Some of the family’s farm roots were the subject of a recent post, and these paragraphs will try to capture how planting seedling trees on fallow ground led to the naming of Bluecircle Farm.
For ten of thousands of years trees grew here. Between 1864 and 1887 a local papermill and other uses for the virgin oak, tulip, and walnut stands led to clear-cutting and initial cultivation of the hilltop. A successful apple orchard planted by Sebastian Smith survived for about 80 years, although the land was owned by a Chicago banker in the 1920s. Around 1970 the orchard was replaced by vegetables cultivated by the Israel and Marion Dixon family who also owned farmland a mile to the east. Following Mrs. Dixon’s death in 1987 only scrub honeylocust, cottonwood, stunted maple groves, groundhogs, snakes and mice survived periodic mowings of the field by its new owners.

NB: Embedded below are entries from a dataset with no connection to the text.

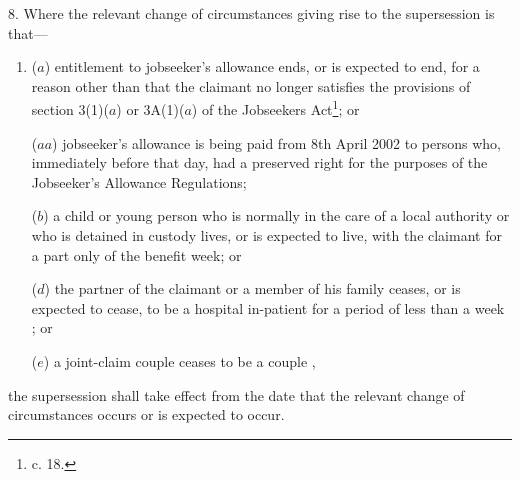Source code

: \documentclass[12pt,a4paper]{article}
\begin{document}
\medskip

8.  Where the relevant change of circumstances giving rise to the supersession is that—
\begin{enumerate}\item[]
($a$) entitlement to jobseeker’s allowance ends, or is expected to end, for a reason other than that the claimant no longer satisfies the provisions of section 3(1)($a$)  
or 3A(1)($a$)   %
of the Jobseekers Act\footnote{ c. 18.}; or

($aa$) jobseeker’s allowance is being paid from 8th April 2002 to persons who, immediately before that day, had a preserved right for the purposes of the Jobseeker’s Allowance Regulations;

($b$) a child or young person who is normally in the care of a local authority or who is detained in custody lives, or is expected to live, with the claimant for a part only of the benefit week; or


($d$) the partner of the claimant or a member of his family ceases, or is expected to cease, to be a hospital in-patient for a period of less than a week%
; or

    ($e$) 
    a joint-claim couple ceases to be 
a couple%
,
\end{enumerate}
the supersession shall take effect from the date that the relevant change of circumstances occurs or is expected to occur.

\end{document}
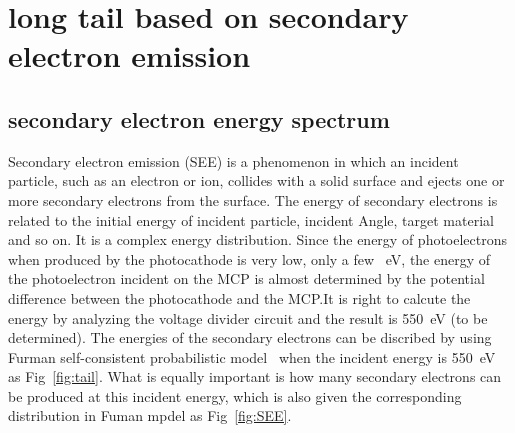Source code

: \documentclass{article}
\begin{document}
\section{long tail based on secondary electron emission}\label{sec:see}


\subsection{secondary electron energy spectrum}
Secondary electron emission (SEE) is a phenomenon in which an incident particle, such as an electron or ion, 
collides with a solid surface and ejects one or more secondary electrons from the surface. 
The energy of secondary electrons is related to the initial energy of incident particle, incident Angle, target material and so on. 
It is a complex energy distribution.
Since the energy of photoelectrons when produced by the photocathode is very low, only a few \SI{}{eV}, 
the energy of the photoelectron incident on the MCP is almost determined by the potential difference 
between the photocathode and the MCP.\@ It is right to calcute the energy by analyzing the voltage divider circuit and the result is \SI{550}{eV} (to be determined).
The energies of the secondary electrons can be discribed by using Furman self-consistent probabilistic model~\cite{2002Probabilistic} 
when the incident energy is \SI{550}{eV} as Fig~\ref{fig:tail}. 
What is equally important is how many secondary electrons can be produced at this incident energy, 
which is also given the corresponding distribution in Fuman mpdel\cite{2002Probabilistic} as Fig~\ref{fig:SEE}.
\end{document}

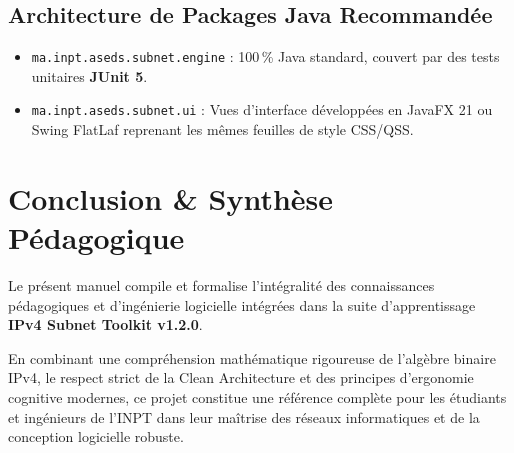 \documentclass[11pt,a4paper]{report}
\begin{document}
\section{Architecture de Packages Java Recommand\'ee}
\begin{itemize}
    \item \texttt{ma.inpt.aseds.subnet.engine} : 100\,\% Java standard, couvert par des tests unitaires \textbf{JUnit 5}.
    \item \texttt{ma.inpt.aseds.subnet.ui} : Vues d'interface d\'evelopp\'ees en JavaFX 21 ou Swing FlatLaf reprenant les m\^emes feuilles de style CSS/QSS.
\end{itemize}

\chapter*{Conclusion \& Synth\`ese P\'edagogique}
Le pr\'esent manuel compile et formalise l'int\'egralit\'e des connaissances p\'edagogiques et d'ing\'enierie logicielle int\'egr\'ees dans la suite d'apprentissage \textbf{IPv4 Subnet Toolkit v1.2.0}. 

En combinant une compr\'ehension math\'ematique rigoureuse de l'alg\`ebre binaire IPv4, le respect strict de la Clean Architecture et des principes d'ergonomie cognitive modernes, ce projet constitue une r\'ef\'erence compl\`ete pour les \'etudiants et ing\'enieurs de l'INPT dans leur ma\^itrise des r\'eseaux informatiques et de la conception logicielle robuste.
\end{document}
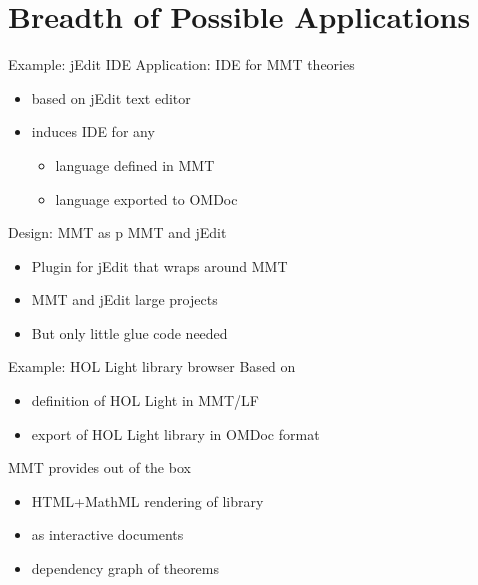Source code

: \documentclass{beamer}
\begin{document}
\section{Breadth of Possible Applications}


\begin{myframe}{Example: jEdit IDE}
Application: IDE for MMT theories 
\begin{itemize}
  \item based on jEdit text editor
  \item induces IDE for any
    \begin{itemize}
    \item language defined in MMT
    \item language exported to OMDoc
    \end{itemize}
\end{itemize}

Design: MMT as p MMT and jEdit
\begin{itemize}
 \item Plugin for jEdit that wraps around MMT
 \item MMT and jEdit large projects
 \item But only little glue code needed
\end{itemize}
\end{myframe}

\begin{myframe}{Example: HOL Light library browser}
Based on
\begin{itemize}
 \item definition of HOL Light in MMT/LF
 \item export of HOL Light library in OMDoc format
\end{itemize}

MMT provides out of the box
  \begin{itemize}
    \item HTML+MathML rendering of library
    \item as interactive documents
    \item dependency graph of theorems
   \end{itemize}
\end{myframe}
\end{document}

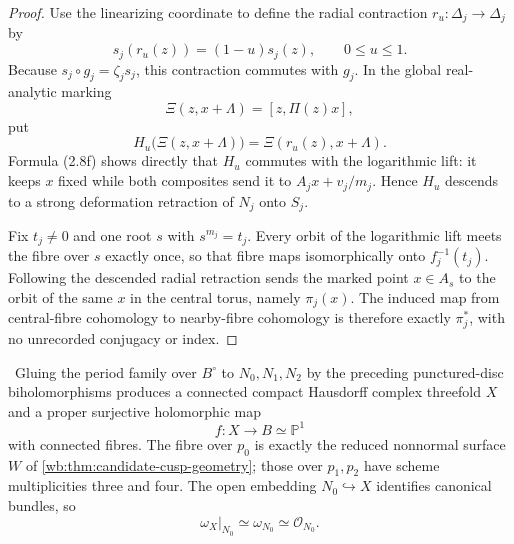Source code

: \begin{proof}
Use the linearizing coordinate to define the radial contraction
\(r_u:\Delta_j\to\Delta_j\) by
\[
 s_j(r_u(z))=(1-u)s_j(z),\qquad 0\le u\le1.
\]
Because \(s_j\circ g_j=\zeta_js_j\), this contraction commutes with
\(g_j\).  In the global real-analytic marking
\[
 \Xi(z,x+\Lambda)=[z,\Pi(z)x],
\]
put
\[
 H_u\bigl(\Xi(z,x+\Lambda)\bigr)
   =\Xi(r_u(z),x+\Lambda).
\]
Formula (2.8f) shows directly that \(H_u\) commutes with the logarithmic
lift: it keeps \(x\) fixed while both composites send it to
\(A_jx+v_j/m_j\).  Hence \(H_u\) descends to a strong deformation
retraction of \(N_j\) onto \(S_j\).

Fix \(t_j\ne0\) and one root \(s\) with \(s^{m_j}=t_j\).  Every orbit of
the logarithmic lift meets the fibre over \(s\) exactly once, so that fibre
maps isomorphically onto \(f_j^{-1}(t_j)\).  Following the descended radial
retraction sends the marked point \(x\in A_s\) to the orbit of the same
\(x\) in the central torus, namely \(\pi_j(x)\).  The induced map from
central-fibre cohomology to nearby-fibre cohomology is therefore exactly
\(\pi_j^*\), with no unrecorded conjugacy or index.
\end{proof}

\begin{theorem}
\label{wb:thm:candidate-global-geometry}
\ Gluing the period family over \(B^\circ\) to
\(N_0,N_1,N_2\) by the preceding punctured-disc biholomorphisms produces a
connected compact Hausdorff complex threefold \(X\) and a proper surjective
holomorphic map
\[
 f:X\longrightarrow B\simeq\mathbb P^1
\]
with connected fibres.  The fibre over \(p_0\) is exactly the reduced
nonnormal surface \(W\) of \cref{wb:thm:candidate-cusp-geometry}; those over
\(p_1,p_2\) have scheme multiplicities three and four.  The open embedding
\(N_0\hookrightarrow X\) identifies canonical bundles, so
\begin{equation}
 \omega_X|_{N_0}\simeq\omega_{N_0}\simeq\mathcal O_{N_0}.
\label{wb:eq:candidate-global-canonical-on-cusp}
\end{equation}
\end{theorem}

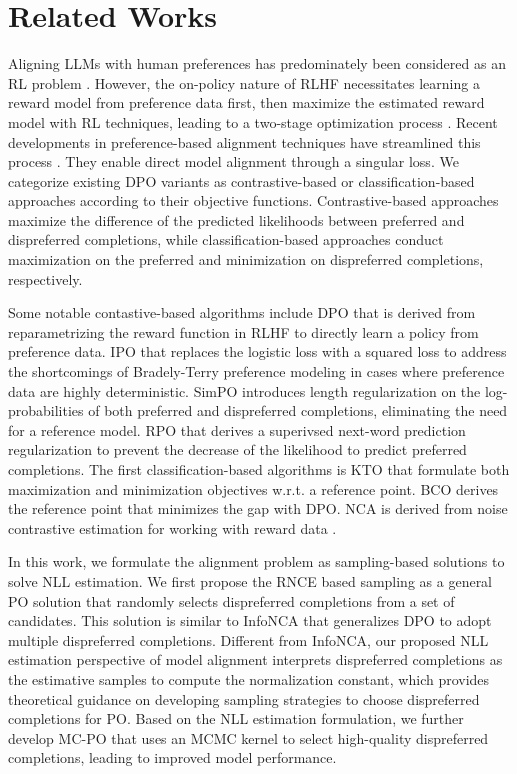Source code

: \section{Related Works}
\label{sec: related works}
Aligning LLMs with human preferences has predominately been considered as an RL problem \citep{ouyang2022training}.
However,
the on-policy nature of RLHF necessitates learning a reward model from preference data first,
then maximize the estimated reward model with RL techniques,
leading to a two-stage optimization process \citep{schulman2017proximal}.
Recent developments in preference-based alignment techniques have streamlined this process \citep{rafailov2024direct,azar2024general}.
They enable direct model alignment through a singular loss.
We categorize existing DPO variants as contrastive-based or classification-based approaches according to their objective functions.
Contrastive-based approaches maximize the difference of the predicted likelihoods between preferred and dispreferred completions,
while classification-based approaches conduct maximization on the preferred and minimization on dispreferred completions, respectively.

Some notable contastive-based algorithms include 
DPO \citep{rafailov2024direct}
that is derived from reparametrizing the reward function in RLHF to directly learn a policy from preference data.
IPO \citep{azar2024general} that replaces the logistic loss with a squared loss to address the shortcomings of Bradely-Terry preference modeling in cases where preference data are highly deterministic.
SimPO \citep{meng2024simpo} introduces length regularization on the log-probabilities of both preferred and dispreferred completions, eliminating the need for a reference model. 
RPO \citep{liu2024provably} that derives a superivsed next-word prediction regularization to prevent the decrease of the likelihood to predict preferred completions.
The first classification-based algorithms is
KTO \citep{ethayarajh2024kto} that formulate both maximization and minimization objectives w.r.t. a reference point.
BCO \citep{jung2024binary}
derives the reference point that minimizes the gap with DPO.
NCA \citep{chen2024noise} is derived from noise contrastive estimation for working with reward data \citep{gutmann2010noise}.

In this work, we formulate the alignment problem as sampling-based solutions to solve NLL estimation. 
We first propose the RNCE based sampling as a general PO solution that randomly selects dispreferred completions from a set of candidates.
This solution is similar to InfoNCA \citep{chen2024noise} that generalizes DPO to adopt multiple dispreferred completions. 
Different from InfoNCA, our proposed NLL estimation perspective of model alignment interprets dispreferred completions as the estimative samples to compute the normalization constant, which provides theoretical guidance on developing sampling strategies to choose dispreferred completions for PO.
Based on the NLL estimation formulation, we further develop MC-PO that uses an MCMC kernel to select high-quality dispreferred completions, leading to improved model performance.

A last rough tearing, cutting and burning of high piles of brush and trees in mid-summer 2010 prompted our purchase of the farm. In a song written during the VietNam War, Harry Chapin speaks of the cycle of living and rebirth :
All my life’s a circle;
Sunrise and sundown;
Moon rolls thru the nighttime;
Till the daybreak comes around.
All my life’s a circle;
But I can’t tell you why;
Season’s spinning round again;
The years keep rollin’ by.
It seems like I’ve been here before;
I can’t remember when;
But I have this funny feeling;
That we’ll all be together again.
No straight lines make up my life;
And all my roads have bends;
There’s no clear-cut beginnings;
And so far no dead-ends.
Chorus:
I found you a thousand times;
I guess you done the same;
But then we lose each other;
It’s like a children’s game;
As I find you here again;
A thought runs through my mind;
Our love is like a circle;
Let’s go ’round one more time.
As in our lives, time and the changing seasons impose a predicable circle of life and rebirth on the land. The opportunity to plant again on ground once home to native trees, and to so restore both a family heritage and a small part of the dignity of the place is a gift. It is an opportunity to celebrate and live in a Bluecircle between the adjacent lake and clear autumn sky.